Work required
Among the records, find the lines that hold the string "Starts" and return them.

(Dataset records begins)

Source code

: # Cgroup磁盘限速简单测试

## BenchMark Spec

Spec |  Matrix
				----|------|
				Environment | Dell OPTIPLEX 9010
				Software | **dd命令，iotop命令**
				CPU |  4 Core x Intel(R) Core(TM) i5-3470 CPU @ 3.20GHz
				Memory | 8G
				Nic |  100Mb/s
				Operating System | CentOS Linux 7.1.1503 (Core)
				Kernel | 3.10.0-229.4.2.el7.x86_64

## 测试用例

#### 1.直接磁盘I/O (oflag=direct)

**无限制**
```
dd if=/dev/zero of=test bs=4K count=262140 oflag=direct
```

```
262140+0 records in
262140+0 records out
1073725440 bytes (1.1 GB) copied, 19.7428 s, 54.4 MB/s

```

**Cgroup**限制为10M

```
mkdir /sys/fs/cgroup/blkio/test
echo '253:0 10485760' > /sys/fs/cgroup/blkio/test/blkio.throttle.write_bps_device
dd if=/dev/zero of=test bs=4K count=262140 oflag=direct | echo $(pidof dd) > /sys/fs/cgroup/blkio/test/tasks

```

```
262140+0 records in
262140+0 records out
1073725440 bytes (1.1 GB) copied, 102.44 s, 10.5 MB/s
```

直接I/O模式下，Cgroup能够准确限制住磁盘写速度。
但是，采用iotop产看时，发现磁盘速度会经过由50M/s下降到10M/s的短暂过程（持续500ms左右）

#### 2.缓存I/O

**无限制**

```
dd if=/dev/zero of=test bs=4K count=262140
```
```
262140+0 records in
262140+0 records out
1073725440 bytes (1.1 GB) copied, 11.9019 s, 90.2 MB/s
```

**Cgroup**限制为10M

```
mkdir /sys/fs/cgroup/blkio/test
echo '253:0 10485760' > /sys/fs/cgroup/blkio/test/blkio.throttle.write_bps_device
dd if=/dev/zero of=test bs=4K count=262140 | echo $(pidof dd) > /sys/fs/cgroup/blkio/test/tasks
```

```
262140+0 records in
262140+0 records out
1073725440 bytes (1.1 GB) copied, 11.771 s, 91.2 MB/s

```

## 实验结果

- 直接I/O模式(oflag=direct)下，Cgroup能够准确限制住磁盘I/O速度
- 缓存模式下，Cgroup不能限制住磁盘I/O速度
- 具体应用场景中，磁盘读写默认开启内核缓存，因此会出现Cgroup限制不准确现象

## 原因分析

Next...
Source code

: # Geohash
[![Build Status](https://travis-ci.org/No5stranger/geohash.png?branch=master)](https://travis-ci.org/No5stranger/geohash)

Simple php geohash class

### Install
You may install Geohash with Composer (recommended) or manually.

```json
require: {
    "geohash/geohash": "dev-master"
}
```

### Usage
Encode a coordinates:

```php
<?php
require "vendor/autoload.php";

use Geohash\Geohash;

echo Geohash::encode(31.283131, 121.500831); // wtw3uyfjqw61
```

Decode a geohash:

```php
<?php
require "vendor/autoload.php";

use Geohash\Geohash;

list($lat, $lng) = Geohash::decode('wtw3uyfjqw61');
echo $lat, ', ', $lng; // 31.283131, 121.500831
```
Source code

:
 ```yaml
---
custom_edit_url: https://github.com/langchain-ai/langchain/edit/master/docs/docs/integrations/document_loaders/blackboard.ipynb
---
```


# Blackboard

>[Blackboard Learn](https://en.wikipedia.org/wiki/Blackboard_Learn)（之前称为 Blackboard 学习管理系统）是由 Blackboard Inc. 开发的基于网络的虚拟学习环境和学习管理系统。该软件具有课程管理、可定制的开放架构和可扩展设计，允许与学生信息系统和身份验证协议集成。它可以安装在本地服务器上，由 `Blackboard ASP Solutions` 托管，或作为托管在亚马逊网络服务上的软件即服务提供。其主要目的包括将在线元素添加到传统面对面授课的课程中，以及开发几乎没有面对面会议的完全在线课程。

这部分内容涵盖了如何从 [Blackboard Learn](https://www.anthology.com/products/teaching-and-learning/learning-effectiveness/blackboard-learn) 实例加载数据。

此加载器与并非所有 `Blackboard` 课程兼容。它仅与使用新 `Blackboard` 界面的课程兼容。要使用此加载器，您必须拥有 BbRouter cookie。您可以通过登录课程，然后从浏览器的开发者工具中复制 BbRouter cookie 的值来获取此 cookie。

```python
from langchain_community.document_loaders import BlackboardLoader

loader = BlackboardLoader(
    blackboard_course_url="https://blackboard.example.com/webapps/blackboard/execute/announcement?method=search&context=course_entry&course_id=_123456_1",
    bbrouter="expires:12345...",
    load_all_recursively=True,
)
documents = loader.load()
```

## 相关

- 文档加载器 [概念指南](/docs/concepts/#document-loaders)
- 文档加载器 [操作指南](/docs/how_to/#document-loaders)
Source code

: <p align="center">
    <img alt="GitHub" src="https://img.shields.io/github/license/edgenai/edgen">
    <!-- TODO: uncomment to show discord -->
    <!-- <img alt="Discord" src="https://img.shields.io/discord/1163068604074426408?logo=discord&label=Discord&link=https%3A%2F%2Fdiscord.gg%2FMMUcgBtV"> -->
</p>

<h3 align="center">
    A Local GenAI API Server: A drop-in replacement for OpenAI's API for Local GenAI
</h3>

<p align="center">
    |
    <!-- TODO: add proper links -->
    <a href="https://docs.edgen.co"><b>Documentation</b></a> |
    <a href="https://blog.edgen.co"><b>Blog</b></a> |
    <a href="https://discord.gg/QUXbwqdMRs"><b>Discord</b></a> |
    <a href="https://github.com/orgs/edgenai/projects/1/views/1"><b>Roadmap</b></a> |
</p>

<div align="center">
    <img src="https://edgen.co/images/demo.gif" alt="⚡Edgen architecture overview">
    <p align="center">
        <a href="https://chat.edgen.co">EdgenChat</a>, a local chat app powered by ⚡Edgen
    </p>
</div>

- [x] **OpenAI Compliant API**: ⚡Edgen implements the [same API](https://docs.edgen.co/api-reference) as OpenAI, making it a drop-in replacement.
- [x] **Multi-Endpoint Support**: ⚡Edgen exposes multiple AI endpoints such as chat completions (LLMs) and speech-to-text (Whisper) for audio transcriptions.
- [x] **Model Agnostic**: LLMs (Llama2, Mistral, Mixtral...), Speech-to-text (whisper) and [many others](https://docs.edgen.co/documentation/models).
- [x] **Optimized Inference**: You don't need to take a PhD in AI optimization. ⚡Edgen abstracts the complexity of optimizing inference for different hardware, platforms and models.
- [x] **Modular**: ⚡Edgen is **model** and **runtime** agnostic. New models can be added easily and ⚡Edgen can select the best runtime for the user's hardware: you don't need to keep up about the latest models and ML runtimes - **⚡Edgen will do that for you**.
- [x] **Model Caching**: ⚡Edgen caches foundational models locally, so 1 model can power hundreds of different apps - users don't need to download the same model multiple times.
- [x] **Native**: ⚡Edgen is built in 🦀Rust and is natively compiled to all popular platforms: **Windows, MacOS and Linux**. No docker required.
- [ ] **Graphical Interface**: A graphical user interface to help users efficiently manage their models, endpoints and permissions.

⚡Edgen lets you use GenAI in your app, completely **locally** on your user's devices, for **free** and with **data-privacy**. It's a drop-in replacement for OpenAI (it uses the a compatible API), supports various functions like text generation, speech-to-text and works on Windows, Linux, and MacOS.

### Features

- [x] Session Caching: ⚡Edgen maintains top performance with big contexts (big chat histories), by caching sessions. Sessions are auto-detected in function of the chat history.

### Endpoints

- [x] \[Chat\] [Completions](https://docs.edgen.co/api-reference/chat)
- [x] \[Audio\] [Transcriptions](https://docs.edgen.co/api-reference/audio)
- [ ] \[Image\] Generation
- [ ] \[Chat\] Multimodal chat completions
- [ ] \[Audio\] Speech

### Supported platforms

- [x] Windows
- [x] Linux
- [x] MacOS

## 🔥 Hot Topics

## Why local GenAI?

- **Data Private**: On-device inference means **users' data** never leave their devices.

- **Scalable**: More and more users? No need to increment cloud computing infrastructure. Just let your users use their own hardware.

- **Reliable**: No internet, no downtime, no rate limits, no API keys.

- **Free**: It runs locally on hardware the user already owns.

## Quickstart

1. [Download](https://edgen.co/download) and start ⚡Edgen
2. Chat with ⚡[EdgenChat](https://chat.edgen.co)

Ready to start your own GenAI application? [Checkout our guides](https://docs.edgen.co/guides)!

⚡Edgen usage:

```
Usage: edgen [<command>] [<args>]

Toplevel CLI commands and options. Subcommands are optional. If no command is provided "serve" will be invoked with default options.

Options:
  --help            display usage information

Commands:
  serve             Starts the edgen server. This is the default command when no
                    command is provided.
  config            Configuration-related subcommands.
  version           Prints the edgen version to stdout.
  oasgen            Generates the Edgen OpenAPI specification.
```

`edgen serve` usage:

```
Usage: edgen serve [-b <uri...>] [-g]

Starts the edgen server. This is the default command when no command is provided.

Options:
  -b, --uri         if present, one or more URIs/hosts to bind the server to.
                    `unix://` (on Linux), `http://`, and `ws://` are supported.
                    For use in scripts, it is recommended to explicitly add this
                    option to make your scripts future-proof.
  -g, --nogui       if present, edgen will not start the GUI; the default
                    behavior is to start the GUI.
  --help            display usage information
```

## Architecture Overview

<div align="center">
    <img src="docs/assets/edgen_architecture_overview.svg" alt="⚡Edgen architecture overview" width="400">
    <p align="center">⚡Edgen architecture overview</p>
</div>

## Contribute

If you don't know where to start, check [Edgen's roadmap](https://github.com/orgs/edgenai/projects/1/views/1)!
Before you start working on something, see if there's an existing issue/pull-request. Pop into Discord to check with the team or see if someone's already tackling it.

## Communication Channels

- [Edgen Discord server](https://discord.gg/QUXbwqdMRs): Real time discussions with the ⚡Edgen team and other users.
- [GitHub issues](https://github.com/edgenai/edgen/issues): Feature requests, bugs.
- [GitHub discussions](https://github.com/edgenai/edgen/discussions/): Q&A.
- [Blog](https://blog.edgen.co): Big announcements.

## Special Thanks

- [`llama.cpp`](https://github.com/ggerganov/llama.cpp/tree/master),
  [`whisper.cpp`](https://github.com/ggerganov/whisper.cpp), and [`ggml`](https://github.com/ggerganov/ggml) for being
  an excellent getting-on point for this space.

(Dataset records ends)

Answer space
  serve             Starts the edgen server. This is the default command when no
Starts the edgen server. This is the default command when no command is provided.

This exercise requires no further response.